The Chodikee Lake area in Ulster County has carried diverse populations through its history. The name itself derives from an Algonkian phrase meaning 'the place of the signal fire,' referencing the light-colored rock cliffs used by the Esopus Tribe for visible fire signals toward Mohonk. The lake itself is roughly 100 acres, shaped like the spade on a playing card, in the Town of Lloyd.
Around 1800, the Pang Yang — followers of Jemima Wilkinson, a former Quaker from Rhode Island who founded her own religious community — established a settlement in the area. Wilkinson reportedly contracted plague during the Revolutionary War, was presumed dead, and surprised her family by sitting up at her own wake; she attributed her recovery to an entity she called the 'Publick Universal Friend' and founded a new sect preaching communal living and equality across gender and race. Pang Yang and Penn Yan are both shortenings of the phrase 'Pennsylvania Yankee.' Mainstream Quakers shunned her, and her followers settled in places including Chodikee Lake.
By 1901, the eastern shore of Chodikee Lake housed the Riordon School, a competitive all-boys academy that drew students nationally until closing in 1940. In 1941, federal agents discovered a bootlegging operation on Chodikee Lake Road. The lake later hosted a fancy hotel, summer camp, orthodox Jewish community, and juvenile-offender residential center over the course of the 20th century.

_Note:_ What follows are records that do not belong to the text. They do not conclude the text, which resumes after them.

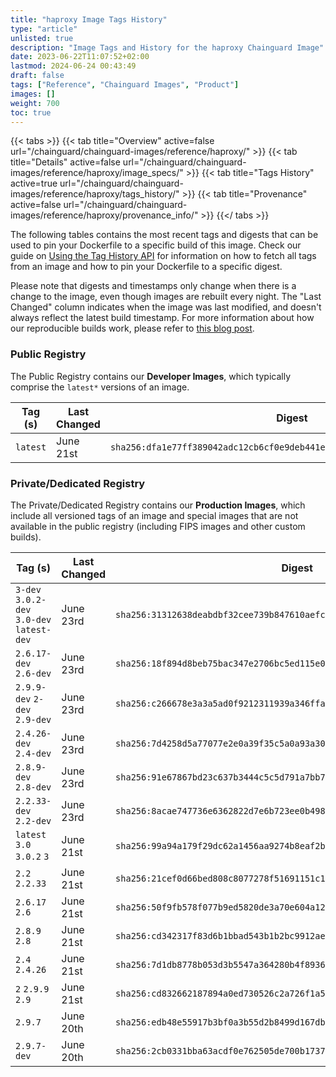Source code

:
 ```yaml
---
title: "haproxy Image Tags History"
type: "article"
unlisted: true
description: "Image Tags and History for the haproxy Chainguard Image"
date: 2023-06-22T11:07:52+02:00
lastmod: 2024-06-24 00:43:49
draft: false
tags: ["Reference", "Chainguard Images", "Product"]
images: []
weight: 700
toc: true
---
```


{{< tabs >}}
{{< tab title="Overview" active=false url="/chainguard/chainguard-images/reference/haproxy/" >}}
{{< tab title="Details" active=false url="/chainguard/chainguard-images/reference/haproxy/image_specs/" >}}
{{< tab title="Tags History" active=true url="/chainguard/chainguard-images/reference/haproxy/tags_history/" >}}
{{< tab title="Provenance" active=false url="/chainguard/chainguard-images/reference/haproxy/provenance_info/" >}}
{{</ tabs >}}

The following tables contains the most recent tags and digests that can be used to pin your Dockerfile to a specific build of this image. Check our guide on [Using the Tag History API](/chainguard/chainguard-images/using-the-tag-history-api/) for information on how to fetch all tags from an image and how to pin your Dockerfile to a specific digest.

Please note that digests and timestamps only change when there is a change to the image, even though images are rebuilt every night. The "Last Changed" column indicates when the image was last modified, and doesn't always reflect the latest build timestamp. For more information about how our reproducible builds work, please refer to [this blog post](https://www.chainguard.dev/unchained/reproducing-chainguards-reproducible-image-builds).

### Public Registry
The Public Registry contains our **Developer Images**, which typically comprise the `latest*` versions of an image.

| Tag (s)   | Last Changed | Digest                                                                    |
|-----------|--------------|---------------------------------------------------------------------------|
|  `latest` | June 21st    | `sha256:dfa1e77ff389042adc12cb6cf0e9deb441e2baffa6d1217c5781ffbbbce0a301` |


### Private/Dedicated Registry
The Private/Dedicated Registry contains our **Production Images**, which include all versioned tags of an image and special images that are not available in the public registry (including FIPS images and other custom builds).

| Tag (s)                                     | Last Changed | Digest                                                                    |
|---------------------------------------------|--------------|---------------------------------------------------------------------------|
|  `3-dev` `3.0.2-dev` `3.0-dev` `latest-dev` | June 23rd    | `sha256:31312638deabdbf32cee739b847610aefccbe3d56945823f3d6ae26447fe217e` |
|  `2.6.17-dev` `2.6-dev`                     | June 23rd    | `sha256:18f894d8beb75bac347e2706bc5ed115e037dc627df065f85ca756642a9aada3` |
|  `2.9.9-dev` `2-dev` `2.9-dev`              | June 23rd    | `sha256:c266678e3a3a5ad0f9212311939a346ffacaa43080f47484e4fa77ce0843342d` |
|  `2.4.26-dev` `2.4-dev`                     | June 23rd    | `sha256:7d4258d5a77077e2e0a39f35c5a0a93a3070329ca9a5a670a5e169982a8101eb` |
|  `2.8.9-dev` `2.8-dev`                      | June 23rd    | `sha256:91e67867bd23c637b3444c5c5d791a7bb77eff1f5e50a7911505742715fee9bb` |
|  `2.2.33-dev` `2.2-dev`                     | June 23rd    | `sha256:8acae747736e6362822d7e6b723ee0b4981a0852273679f8578bcdb84fbbb11e` |
|  `latest` `3.0` `3.0.2` `3`                 | June 21st    | `sha256:99a94a179f29dc62a1456aa9274b8eaf2b6cfe08820889992e8ae88412ba00e4` |
|  `2.2` `2.2.33`                             | June 21st    | `sha256:21cef0d66bed808c8077278f51691151c15f6a20dd9f19e828117e14480fcac3` |
|  `2.6.17` `2.6`                             | June 21st    | `sha256:50f9fb578f077b9ed5820de3a70e604a129096a3436683b77046882a605f5abf` |
|  `2.8.9` `2.8`                              | June 21st    | `sha256:cd342317f83d6b1bbad543b1b2bc9912aed1c7947da877ab41062130c73f71d1` |
|  `2.4` `2.4.26`                             | June 21st    | `sha256:7d1db8778b053d3b5547a364280b4f89366d71d8906df0f57f3694758ad0513e` |
|  `2` `2.9.9` `2.9`                          | June 21st    | `sha256:cd832662187894a0ed730526c2a726f1a502d0c99acfc9552930625dbc038c52` |
|  `2.9.7`                                    | June 20th    | `sha256:edb48e55917b3bf0a3b55d2b8499d167db7e0beda6d0a35331d35a099ae28d7a` |
|  `2.9.7-dev`                                | June 20th    | `sha256:2cb0331bba63acdf0e762505de700b1737f49199503fe57726cfcfbdabdd9f85` |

Washington Cemetery, a small 19th-century burial ground associated with nearby farmland, lies along North Chodikee Lake Road. It is noted in local accounts as difficult to locate and very old.
Sources
- https://hudsonvalleyone.com/2013/08/17/chodikee-lake-area-has-storied-colorful-history/
- https://hudsonvalleyone.com/2018/07/11/off-the-beaten-path-chodikee-lake/
- https://dec.ny.gov/places/chodikee-lake
- http://fishhudsonvalley.com/chodikee-lake-highland-ny/
ApparitionsResidual haunting
The accounts associated with North Chodikee Lake Road center on the stretch in front of Washington Cemetery. Witnesses describe seeing a group consistent with a family — multiple figures — walking in the road or at the road's edge. The figures perform a recognizable gesture, raising a hand as if directing traffic to stop.
The distinctive element is what happens next: the figures do not yield. They continue moving, passing through the vehicle rather than around it. The experience as described is not violent or threatening — the witnesses report the figures moving through the car as they would walk through space, without impact.
The timing is specified in accounts as consistently occurring between midnight and 3 a.m. — a window consistent with the folk concept of the 'witching hour.' The figures' identity is not documented. The 19th-century farmland cemetery in the vicinity suggests the tradition may be rooted in the area's early settler community — possibly the Pang Yang or post-Wilkinson farming families who occupied the land — though no specific historical event has been linked to the accounts.